Quels sont les risques chez nous ?

Selon les deux spécialistes, les risques seraient minimes. Mais “si nous prenons l’exemple de ce qu’il s’est passé à Fukushima, explique Jan Vande Putte, il n’y avait que 170.000 personnes qui habitaient aux abords directs de la centrale, dans un rayon de 30 km. Chez nous, à Doel, c’est 1,5 million, 800.000 à Tihange. On est dans un tout autre niveau de catastrophe potentielle. Surtout en termes d’évacuation. Comment on fait ? Et avec les hôpitaux ? Au Japon, 2 ou 3 jours après la catastrophe, l’immense majorité des habitants avait été évacuée. C’est impossible chez nous. Comment voulez-vous évacuer Liège ? Aucun scénario ne tient la route pour gérer un tel problème.”

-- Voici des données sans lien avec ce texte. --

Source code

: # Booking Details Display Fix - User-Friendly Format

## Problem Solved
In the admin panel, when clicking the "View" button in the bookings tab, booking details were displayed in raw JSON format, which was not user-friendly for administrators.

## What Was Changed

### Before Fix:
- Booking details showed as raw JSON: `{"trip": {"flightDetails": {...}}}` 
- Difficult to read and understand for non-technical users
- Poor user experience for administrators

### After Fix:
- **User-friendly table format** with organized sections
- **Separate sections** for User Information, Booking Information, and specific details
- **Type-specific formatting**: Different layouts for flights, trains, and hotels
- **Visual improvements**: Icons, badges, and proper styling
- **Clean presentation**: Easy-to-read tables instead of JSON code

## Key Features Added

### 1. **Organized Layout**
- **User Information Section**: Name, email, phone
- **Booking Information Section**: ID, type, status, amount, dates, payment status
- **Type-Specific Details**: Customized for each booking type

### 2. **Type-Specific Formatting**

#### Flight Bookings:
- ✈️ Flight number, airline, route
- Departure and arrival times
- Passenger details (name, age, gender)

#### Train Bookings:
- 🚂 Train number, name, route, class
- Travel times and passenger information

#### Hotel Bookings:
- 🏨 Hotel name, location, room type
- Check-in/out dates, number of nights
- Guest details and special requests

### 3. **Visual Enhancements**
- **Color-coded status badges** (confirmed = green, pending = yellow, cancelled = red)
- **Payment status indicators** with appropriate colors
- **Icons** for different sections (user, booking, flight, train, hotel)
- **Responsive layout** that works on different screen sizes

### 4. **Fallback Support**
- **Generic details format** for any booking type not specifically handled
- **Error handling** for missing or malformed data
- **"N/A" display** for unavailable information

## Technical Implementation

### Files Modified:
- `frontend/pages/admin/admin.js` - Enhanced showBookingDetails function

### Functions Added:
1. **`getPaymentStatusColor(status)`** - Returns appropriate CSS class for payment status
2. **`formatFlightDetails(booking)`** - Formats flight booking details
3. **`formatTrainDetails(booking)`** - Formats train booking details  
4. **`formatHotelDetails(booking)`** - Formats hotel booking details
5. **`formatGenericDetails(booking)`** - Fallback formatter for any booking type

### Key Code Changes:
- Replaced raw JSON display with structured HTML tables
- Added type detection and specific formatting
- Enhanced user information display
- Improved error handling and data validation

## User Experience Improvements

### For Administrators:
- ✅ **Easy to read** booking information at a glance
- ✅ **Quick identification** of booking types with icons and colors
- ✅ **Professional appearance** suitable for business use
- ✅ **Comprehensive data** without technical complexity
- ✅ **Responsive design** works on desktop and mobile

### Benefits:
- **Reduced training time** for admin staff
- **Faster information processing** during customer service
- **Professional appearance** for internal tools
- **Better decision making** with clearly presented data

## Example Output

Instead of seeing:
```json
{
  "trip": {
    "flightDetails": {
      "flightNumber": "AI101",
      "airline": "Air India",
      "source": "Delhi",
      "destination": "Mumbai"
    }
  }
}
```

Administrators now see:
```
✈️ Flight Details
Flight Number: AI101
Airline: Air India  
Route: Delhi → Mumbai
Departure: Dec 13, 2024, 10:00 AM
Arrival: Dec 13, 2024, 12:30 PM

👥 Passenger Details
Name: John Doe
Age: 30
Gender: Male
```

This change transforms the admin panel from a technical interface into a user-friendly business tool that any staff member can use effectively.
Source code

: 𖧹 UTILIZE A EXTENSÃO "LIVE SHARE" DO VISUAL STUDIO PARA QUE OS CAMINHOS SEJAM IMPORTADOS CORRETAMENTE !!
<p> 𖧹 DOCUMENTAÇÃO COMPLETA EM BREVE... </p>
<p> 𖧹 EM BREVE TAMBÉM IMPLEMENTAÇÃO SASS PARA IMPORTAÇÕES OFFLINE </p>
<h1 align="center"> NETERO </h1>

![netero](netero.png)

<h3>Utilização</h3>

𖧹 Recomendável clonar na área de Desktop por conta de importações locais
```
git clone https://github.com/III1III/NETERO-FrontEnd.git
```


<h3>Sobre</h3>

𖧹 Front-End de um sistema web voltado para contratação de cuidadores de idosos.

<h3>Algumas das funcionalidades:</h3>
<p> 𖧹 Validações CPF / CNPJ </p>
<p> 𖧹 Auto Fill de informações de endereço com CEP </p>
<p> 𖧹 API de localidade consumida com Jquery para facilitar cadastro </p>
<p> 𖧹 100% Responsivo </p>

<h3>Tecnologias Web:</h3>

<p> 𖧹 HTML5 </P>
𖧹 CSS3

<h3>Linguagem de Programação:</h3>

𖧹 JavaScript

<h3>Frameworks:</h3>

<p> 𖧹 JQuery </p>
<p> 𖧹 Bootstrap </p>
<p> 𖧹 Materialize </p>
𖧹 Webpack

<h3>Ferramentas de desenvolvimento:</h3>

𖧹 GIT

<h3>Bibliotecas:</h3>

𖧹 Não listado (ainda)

Aujourd’hui, le monde financier ne s’intéresse pas au nucléaire, qui ne rapporte plus assez. C’est devenu un jeu purement politique, populiste et à court terme.

Jan Vande Putte conclut : “Aujourd’hui, le monde financier ne s’intéresse pas au nucléaire, qui ne rapporte plus assez. C’est devenu un jeu purement politique, populiste et à court terme. Et, comme par le passé, on va payer ça très cher.” Pour l’instant, le plan belge prévoit donc une sortie pour 2035, mais les tensions sont vives entre Engie et le gouvernement. Reste à voir si les négociations aboutiront d’ici la fin de la législature ou si les élections de 2024 rebattront les cartes, encore une fois.